EXERCISE AIM =>
Write only the number of lines below in which "później" occurs.

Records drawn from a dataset
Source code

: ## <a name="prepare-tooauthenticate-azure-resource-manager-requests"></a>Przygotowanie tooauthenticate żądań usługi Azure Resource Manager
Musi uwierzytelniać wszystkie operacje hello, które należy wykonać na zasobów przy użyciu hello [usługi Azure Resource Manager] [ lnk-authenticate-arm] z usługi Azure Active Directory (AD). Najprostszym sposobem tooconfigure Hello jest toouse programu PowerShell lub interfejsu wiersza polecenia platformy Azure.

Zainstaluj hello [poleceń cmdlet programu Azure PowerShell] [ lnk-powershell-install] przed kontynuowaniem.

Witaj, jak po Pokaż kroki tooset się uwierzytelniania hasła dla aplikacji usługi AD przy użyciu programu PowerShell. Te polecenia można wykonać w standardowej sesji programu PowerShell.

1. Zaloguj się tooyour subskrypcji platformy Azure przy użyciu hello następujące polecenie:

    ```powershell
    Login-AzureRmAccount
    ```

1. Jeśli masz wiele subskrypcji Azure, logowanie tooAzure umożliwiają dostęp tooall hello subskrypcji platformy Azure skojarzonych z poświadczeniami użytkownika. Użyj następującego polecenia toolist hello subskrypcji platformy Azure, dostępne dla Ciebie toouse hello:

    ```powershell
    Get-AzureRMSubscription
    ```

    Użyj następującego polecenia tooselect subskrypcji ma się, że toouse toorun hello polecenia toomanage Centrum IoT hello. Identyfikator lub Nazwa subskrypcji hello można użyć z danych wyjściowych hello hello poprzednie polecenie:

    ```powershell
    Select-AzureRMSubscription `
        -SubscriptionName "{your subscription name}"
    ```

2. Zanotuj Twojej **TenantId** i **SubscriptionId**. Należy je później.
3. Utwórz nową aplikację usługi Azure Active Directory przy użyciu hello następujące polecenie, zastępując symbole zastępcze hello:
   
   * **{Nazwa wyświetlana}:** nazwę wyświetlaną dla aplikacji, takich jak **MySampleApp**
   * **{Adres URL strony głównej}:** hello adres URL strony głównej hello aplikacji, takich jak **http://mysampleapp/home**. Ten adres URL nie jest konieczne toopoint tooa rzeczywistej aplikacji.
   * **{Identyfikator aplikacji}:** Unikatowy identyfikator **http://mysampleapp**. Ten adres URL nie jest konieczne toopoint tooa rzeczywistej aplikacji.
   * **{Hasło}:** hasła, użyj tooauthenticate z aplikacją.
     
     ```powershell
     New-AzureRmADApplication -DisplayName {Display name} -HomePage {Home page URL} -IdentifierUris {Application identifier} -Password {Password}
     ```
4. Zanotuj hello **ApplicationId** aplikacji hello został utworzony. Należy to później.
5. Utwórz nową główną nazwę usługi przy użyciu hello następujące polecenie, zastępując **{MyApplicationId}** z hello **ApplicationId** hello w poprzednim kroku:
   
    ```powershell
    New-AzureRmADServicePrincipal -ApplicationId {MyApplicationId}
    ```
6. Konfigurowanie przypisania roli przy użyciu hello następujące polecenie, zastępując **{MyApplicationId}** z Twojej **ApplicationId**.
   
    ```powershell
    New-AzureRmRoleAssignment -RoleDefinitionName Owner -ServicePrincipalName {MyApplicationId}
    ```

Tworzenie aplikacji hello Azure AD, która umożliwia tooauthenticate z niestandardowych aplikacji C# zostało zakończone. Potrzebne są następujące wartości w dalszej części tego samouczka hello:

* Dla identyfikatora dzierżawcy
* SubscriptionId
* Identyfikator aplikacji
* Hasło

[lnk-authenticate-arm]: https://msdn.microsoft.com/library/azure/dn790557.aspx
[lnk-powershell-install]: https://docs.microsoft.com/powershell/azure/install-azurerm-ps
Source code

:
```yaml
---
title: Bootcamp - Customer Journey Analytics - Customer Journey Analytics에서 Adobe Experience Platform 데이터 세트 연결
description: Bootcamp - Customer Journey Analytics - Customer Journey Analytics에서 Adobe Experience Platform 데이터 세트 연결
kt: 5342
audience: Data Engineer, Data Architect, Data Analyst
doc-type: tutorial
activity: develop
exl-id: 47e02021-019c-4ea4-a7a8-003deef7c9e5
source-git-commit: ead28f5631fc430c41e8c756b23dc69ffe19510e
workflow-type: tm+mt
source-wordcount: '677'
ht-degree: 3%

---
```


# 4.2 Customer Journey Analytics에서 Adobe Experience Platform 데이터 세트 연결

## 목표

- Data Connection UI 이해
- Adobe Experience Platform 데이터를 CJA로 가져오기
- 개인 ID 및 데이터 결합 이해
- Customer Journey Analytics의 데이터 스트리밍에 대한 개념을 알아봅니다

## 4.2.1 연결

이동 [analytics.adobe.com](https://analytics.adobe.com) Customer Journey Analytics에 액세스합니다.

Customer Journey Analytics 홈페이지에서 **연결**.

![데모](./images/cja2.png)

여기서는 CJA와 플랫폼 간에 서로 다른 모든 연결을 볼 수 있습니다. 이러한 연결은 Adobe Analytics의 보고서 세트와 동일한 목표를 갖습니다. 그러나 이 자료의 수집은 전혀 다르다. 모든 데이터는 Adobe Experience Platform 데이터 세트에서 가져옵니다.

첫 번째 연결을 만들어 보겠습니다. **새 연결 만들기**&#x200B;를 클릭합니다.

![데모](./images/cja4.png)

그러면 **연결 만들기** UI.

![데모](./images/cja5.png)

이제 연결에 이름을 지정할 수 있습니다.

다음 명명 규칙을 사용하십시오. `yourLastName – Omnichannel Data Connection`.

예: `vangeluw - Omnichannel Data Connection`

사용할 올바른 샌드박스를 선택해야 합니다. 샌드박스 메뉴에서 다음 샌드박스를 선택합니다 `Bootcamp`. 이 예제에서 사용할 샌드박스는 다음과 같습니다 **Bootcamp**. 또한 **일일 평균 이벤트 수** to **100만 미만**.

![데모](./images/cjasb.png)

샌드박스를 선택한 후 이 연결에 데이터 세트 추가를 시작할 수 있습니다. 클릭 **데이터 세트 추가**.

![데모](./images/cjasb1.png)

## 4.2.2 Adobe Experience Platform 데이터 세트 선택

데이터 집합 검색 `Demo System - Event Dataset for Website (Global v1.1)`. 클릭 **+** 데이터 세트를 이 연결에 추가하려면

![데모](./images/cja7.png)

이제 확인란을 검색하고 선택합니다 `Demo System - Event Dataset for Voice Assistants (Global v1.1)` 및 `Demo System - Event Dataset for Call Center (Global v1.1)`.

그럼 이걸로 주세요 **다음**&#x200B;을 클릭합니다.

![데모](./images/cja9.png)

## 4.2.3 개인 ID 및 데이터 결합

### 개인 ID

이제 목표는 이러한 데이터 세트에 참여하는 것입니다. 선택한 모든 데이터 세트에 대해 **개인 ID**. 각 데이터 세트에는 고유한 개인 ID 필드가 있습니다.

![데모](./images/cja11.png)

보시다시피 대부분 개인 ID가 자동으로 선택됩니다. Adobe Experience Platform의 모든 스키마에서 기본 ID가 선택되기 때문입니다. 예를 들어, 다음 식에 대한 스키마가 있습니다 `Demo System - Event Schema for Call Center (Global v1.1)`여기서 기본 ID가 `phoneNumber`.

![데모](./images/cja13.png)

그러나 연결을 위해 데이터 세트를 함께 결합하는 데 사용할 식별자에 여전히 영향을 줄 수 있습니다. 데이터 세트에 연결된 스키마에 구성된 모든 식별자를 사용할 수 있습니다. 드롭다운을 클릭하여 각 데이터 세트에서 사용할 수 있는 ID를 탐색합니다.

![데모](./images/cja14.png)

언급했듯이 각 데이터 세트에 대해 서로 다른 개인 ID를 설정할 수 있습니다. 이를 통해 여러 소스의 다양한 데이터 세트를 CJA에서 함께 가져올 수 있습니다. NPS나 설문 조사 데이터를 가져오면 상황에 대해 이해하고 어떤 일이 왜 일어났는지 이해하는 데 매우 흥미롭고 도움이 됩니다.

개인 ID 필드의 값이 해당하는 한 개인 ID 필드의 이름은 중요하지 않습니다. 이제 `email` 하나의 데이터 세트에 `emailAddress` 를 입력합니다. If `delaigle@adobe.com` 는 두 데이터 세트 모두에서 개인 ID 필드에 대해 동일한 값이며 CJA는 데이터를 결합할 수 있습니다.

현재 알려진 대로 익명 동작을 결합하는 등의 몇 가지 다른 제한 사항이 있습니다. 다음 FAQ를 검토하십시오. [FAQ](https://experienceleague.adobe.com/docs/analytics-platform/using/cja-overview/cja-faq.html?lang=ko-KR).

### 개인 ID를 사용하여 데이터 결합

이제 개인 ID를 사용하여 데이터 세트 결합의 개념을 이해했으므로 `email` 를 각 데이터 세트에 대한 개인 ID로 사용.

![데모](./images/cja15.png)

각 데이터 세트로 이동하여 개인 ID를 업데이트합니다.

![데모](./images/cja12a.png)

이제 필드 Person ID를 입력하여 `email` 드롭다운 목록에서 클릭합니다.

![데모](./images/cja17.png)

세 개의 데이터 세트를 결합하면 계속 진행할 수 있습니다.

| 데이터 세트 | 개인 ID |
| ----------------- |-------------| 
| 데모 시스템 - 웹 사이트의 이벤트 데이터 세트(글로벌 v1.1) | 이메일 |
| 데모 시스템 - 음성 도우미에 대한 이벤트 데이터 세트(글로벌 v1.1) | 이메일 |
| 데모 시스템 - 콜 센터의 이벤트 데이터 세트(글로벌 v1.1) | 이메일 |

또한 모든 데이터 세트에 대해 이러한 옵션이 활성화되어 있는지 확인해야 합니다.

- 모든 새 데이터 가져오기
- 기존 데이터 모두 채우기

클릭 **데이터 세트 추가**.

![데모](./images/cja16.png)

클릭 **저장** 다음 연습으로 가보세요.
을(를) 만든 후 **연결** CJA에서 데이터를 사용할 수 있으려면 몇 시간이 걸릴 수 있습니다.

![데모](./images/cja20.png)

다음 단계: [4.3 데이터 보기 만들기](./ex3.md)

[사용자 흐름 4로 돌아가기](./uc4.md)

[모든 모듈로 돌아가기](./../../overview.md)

SOLUTION TO THIS TASK =>
2